Alicante Bouschet, a prima donna que se deu bem no Alentejo

Por Rui Falcão

Criada em 1855, a Alicante Bouschet é uma casta apátrida, de adaptação difícil e comportamento caprichoso. Menos no Alentejo, onde a Alicante encontrou solos e climas ideais para mostrar o que vale.

O mundo está repleto de casos assim, castas que desabrocham tarde, castas que pouco ou nada acrescentam nas regiões de nascença para logo deslumbrar o mundo quando chegam a paragens distantes da origem. Variedades que revelam no berço um comportamento modesto, castas reputadas como menores na origem que o tempo quase acabou por condenar à extinção… castas que desabrolham para o esplendor num território novo para o qual foram conduzidas por engano, por apego à tradição ou por alguém que não carregava grandes esperanças no seu futuro.

O mundo está igualmente repleto de castas consideradas prima donna, castas que dão largas a um comportamento extremado e temperamental, variedades que não gostam de viajar e que sentem dificuldades ingentes na adaptação a novos destinos. Castas que poderão mostrar-se excelentes e carregadas de personalidade no local de origem, e em mais um ou dois locais muito particulares do mundo, mas variedades que mostram em registo simplesmente banal nos demais lugares do planeta.

A Alicante Bouschet, a casta rainha do Alentejo, insere-se precisamente no grupo destes dois bandos abstrusos, no lote das castas prima donna, de adaptação difícil e conflituosa… e no lote das castas que exerce um papel modesto na sua região de origem. Na verdade, a Alicante Bouschet é uma variedade tão misteriosa e particular que nem sequer se pode falar em região de origem, em lugar de nascença e região natural. Com alguma liberdade criativa podemos mesmo chegar a nem lhe atribuir um país de origem, uma nacionalidade definitiva e convincente.

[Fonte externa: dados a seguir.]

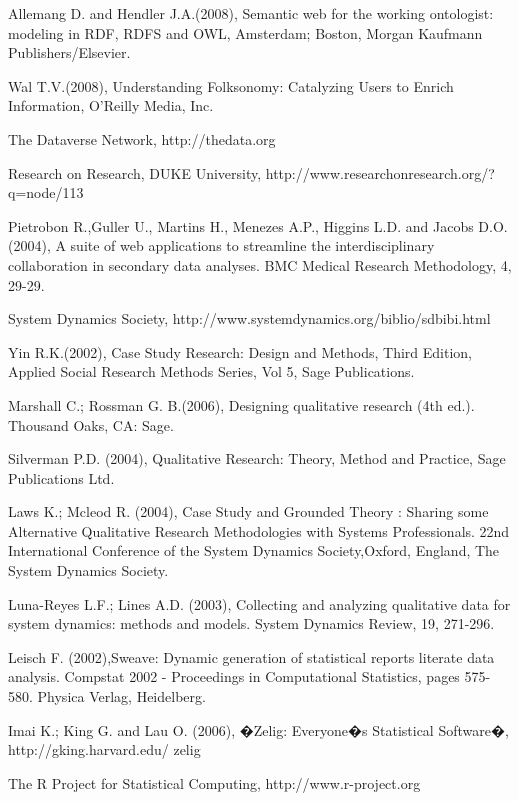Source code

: \documentclass[11pt]{article}
\begin{document}
\begin{thebibliography}{}
Allemang D. and Hendler J.A.(2008), Semantic web for the working ontologist: modeling in RDF, RDFS and OWL, Amsterdam; Boston, Morgan Kaufmann Publishers/Elsevier.

Wal T.V.(2008), Understanding Folksonomy: Catalyzing Users to Enrich Information, O'Reilly Media, Inc.

The Dataverse Network, http://thedata.org

Research on Research, DUKE University, http://www.researchonresearch.org/?q=node/113

 Pietrobon R.,Guller U., Martins H., Menezes A.P., Higgins L.D. and Jacobs D.O.(2004), A suite of web applications to streamline the interdisciplinary collaboration in secondary data analyses. BMC Medical Research Methodology, 4, 29-29.

System Dynamics Society,  http://www.systemdynamics.org/biblio/sdbibi.html

Yin R.K.(2002), Case Study Research: Design and Methods, Third Edition, Applied Social Research Methods Series, Vol 5, Sage Publications.

Marshall C.; Rossman G. B.(2006), Designing qualitative research (4th ed.). Thousand Oaks, CA: Sage.

Silverman P.D. (2004), Qualitative Research: Theory, Method and Practice, Sage Publications Ltd.

Laws K.; Mcleod R. (2004), Case Study and Grounded Theory : Sharing some Alternative Qualitative Research Methodologies with Systems Professionals. 22nd International Conference of the System Dynamics Society,Oxford, England, The System Dynamics Society.

Luna-Reyes L.F.; Lines A.D. (2003), Collecting and analyzing qualitative data for system dynamics: methods and models. System Dynamics Review, 19, 271-296.

Leisch F. (2002),Sweave: Dynamic generation of statistical reports literate data analysis. Compstat 2002 - Proceedings in Computational Statistics, pages 575-580. Physica Verlag, Heidelberg. 

Imai K.; King G. and Lau O. (2006), �Zelig: Everyone�s Statistical Software�, http://gking.harvard.edu/ zelig

The R Project for Statistical Computing, http://www.r-project.org


\end{thebibliography}
\end{document}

Aqui chegados convém recordar que tal como todos os seres vivos também as castas, todas as variedades de uvas existentes, nasceram do cruzamento de duas uvas, um pai e uma mãe. A larguíssima maioria das variedades que conhecemos e utilizamos resulta de um cruzamento acidental na natureza de duas castas, cruzamento que redundou no advento de uma nova casta. Entre os exemplos mais fáceis de assimilar desta realidade encontra-se a Cabernet Sauvignon, uma das castas mais famosas do mundo, a qual se sabe hoje ser consequência do cruzamento acidental das castas Cabernet Franc e Sauvignon Blanc.

Porém, e para além destas miscigenações naturais oferecidos pela natureza, existem ainda cruzamentos forçados pelo homem, castas movas projectadas em laboratório que revertem do cruzamento directo de duas uvas.

Entre os exemplos mais famosos das variedades formatadas pelo homem encontra-se a Alicante Bouschet, criada por Henri Bouschet em França, em 1855, desenvolvida do cruzamento das castas Garnacha e Petit Bouschet (a última das quais tinha sido desenvolvida pelo pai de Henri Bouschet e que adveio do cruzamento das castas Aramon e Teinturier du Cher). Talvez por isso, por ser uma variedade criada pelo homem e não uma casta nascida dos humores e acasos da natureza, se possa considerar que o Alicante Bouschet é uma casta apátrida, sem nacionalidade definida, uma casta perdida que os portugueses adoptaram e que o Alentejo perfilhou com toda a generosidade.

A herança dos Reynolds

Apesar de não se saber com segurança quando e como a Alicante Bouschet foi introduzido em Portugal suspeita-se que a família Reynolds, responsável desde sempre pelos vinhos da Herdade do Mouchão, tenha cumprido um papel decisivo na sua popularização pelas vinhas do Alentejo. Para isso muito contribuiu uma das características singulares da Alicante Bouschet, a incrível capacidade corante da casta. Na verdade a Alicante Bouschet é uma das raríssimas variedades tintureiras do mundo, palavrão do mundo do vinho que significa que a cor tinta está presente não só na pele como na polpa de cada bago de uva. Um, atributo que permite aos vinhos elaborados com a casta terem sempre uma cor mais intensa e carregada que com qualquer outra variedade tinta do mundo.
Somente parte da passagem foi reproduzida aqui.